---- Available data
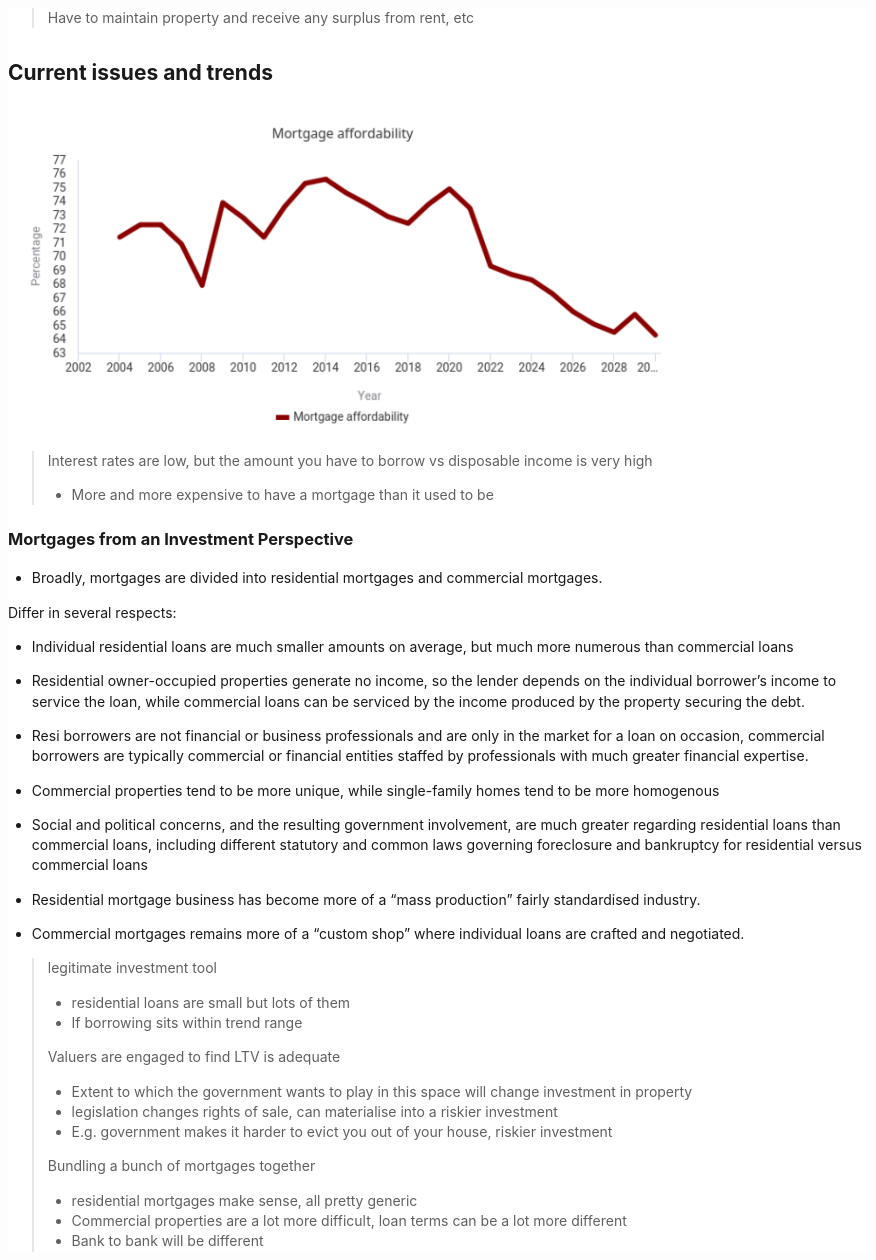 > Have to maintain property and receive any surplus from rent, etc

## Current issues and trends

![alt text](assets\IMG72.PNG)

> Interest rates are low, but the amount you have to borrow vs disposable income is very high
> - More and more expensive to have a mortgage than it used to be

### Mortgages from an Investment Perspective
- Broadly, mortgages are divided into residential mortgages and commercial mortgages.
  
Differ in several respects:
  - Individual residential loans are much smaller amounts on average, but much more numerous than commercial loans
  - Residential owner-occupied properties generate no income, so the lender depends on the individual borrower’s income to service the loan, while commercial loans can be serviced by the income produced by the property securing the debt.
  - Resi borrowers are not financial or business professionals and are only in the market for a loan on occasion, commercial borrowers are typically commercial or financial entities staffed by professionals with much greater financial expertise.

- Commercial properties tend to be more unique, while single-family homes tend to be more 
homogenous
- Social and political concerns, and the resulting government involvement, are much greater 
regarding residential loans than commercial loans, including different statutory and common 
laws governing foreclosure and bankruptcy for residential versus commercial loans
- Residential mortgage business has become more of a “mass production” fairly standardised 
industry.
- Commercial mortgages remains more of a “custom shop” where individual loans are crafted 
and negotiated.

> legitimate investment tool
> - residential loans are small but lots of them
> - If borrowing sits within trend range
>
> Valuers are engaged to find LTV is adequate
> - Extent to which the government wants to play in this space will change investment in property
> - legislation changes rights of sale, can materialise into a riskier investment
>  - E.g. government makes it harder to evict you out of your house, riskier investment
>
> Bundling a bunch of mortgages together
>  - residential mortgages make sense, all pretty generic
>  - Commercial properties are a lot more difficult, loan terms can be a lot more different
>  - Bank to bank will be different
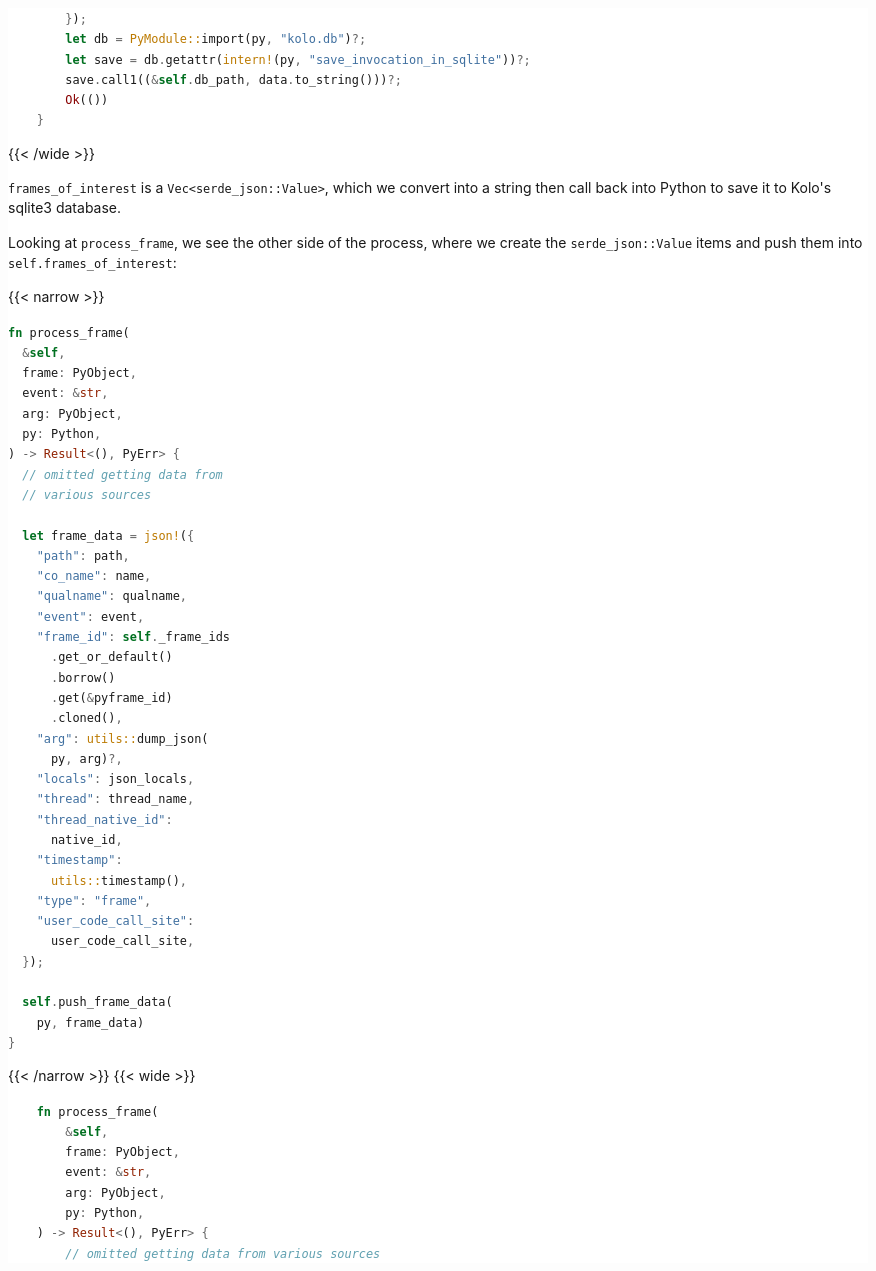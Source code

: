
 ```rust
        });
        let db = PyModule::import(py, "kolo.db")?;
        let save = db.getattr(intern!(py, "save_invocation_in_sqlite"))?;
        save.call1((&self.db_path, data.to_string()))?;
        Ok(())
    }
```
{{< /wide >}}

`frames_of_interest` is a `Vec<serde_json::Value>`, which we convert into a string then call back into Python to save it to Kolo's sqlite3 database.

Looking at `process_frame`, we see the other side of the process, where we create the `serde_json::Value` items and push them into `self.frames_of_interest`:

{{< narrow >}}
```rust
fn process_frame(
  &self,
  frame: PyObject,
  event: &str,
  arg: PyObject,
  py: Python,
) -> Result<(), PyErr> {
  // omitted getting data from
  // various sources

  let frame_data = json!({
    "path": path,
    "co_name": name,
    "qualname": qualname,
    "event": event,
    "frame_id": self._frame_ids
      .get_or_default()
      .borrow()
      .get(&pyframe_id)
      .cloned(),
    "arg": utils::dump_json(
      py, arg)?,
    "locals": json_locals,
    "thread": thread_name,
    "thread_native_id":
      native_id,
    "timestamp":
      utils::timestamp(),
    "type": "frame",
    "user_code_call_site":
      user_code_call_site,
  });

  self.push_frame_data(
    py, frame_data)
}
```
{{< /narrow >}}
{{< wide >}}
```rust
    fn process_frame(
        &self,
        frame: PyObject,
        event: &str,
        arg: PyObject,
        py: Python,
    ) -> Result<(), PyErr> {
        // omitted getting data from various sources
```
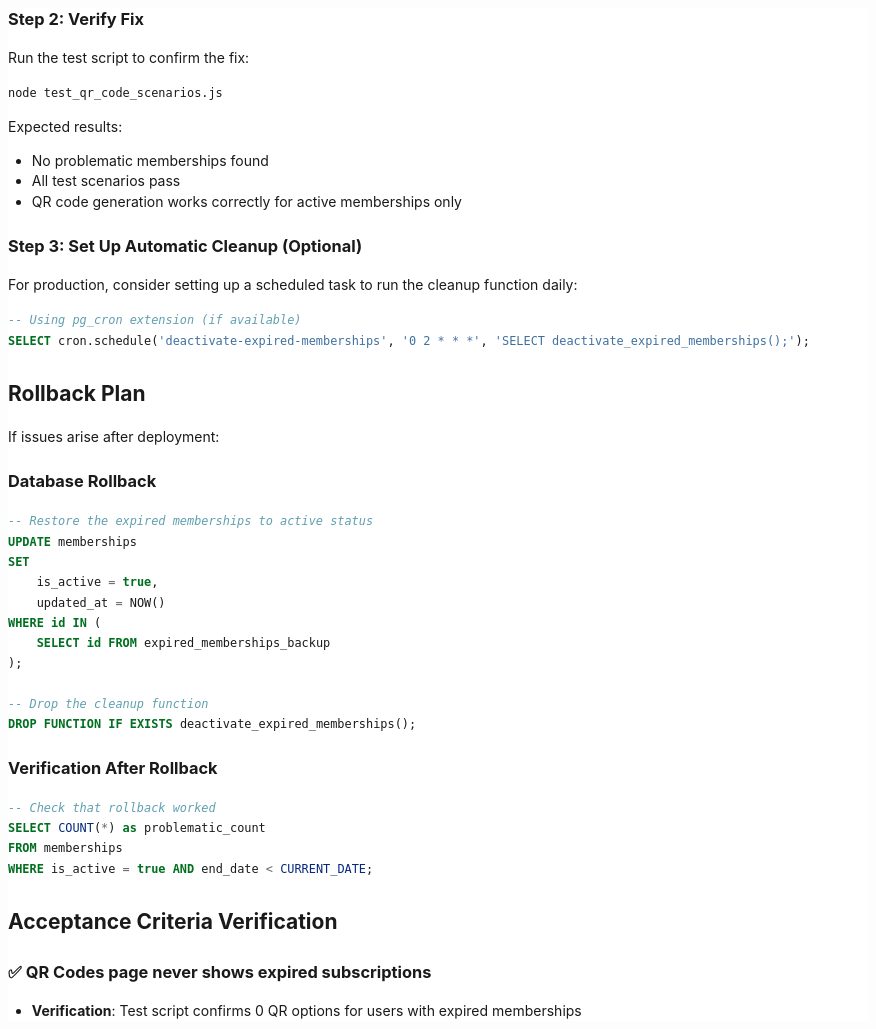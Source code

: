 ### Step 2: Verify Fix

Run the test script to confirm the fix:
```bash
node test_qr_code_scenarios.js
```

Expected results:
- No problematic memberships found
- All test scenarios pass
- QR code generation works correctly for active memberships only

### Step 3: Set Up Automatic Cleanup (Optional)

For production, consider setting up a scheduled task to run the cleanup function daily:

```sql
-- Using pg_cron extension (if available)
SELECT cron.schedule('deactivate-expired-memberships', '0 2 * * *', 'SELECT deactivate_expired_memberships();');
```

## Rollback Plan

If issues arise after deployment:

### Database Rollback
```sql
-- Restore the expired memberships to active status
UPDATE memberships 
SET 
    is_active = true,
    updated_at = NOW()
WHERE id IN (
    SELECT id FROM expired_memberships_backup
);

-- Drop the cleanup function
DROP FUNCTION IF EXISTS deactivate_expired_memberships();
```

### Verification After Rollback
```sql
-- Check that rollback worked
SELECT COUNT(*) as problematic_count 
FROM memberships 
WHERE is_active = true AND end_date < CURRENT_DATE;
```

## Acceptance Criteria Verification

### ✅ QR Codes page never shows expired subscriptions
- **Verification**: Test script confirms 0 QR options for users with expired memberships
--------
Return all lines in the data that include the word "properties".

__Your response__
  - Residential owner-occupied properties generate no income, so the lender depends on the individual borrower’s income to service the loan, while commercial loans can be serviced by the income produced by the property securing the debt.
- Commercial properties tend to be more unique, while single-family homes tend to be more 
>  - Commercial properties are a lot more difficult, loan terms can be a lot more different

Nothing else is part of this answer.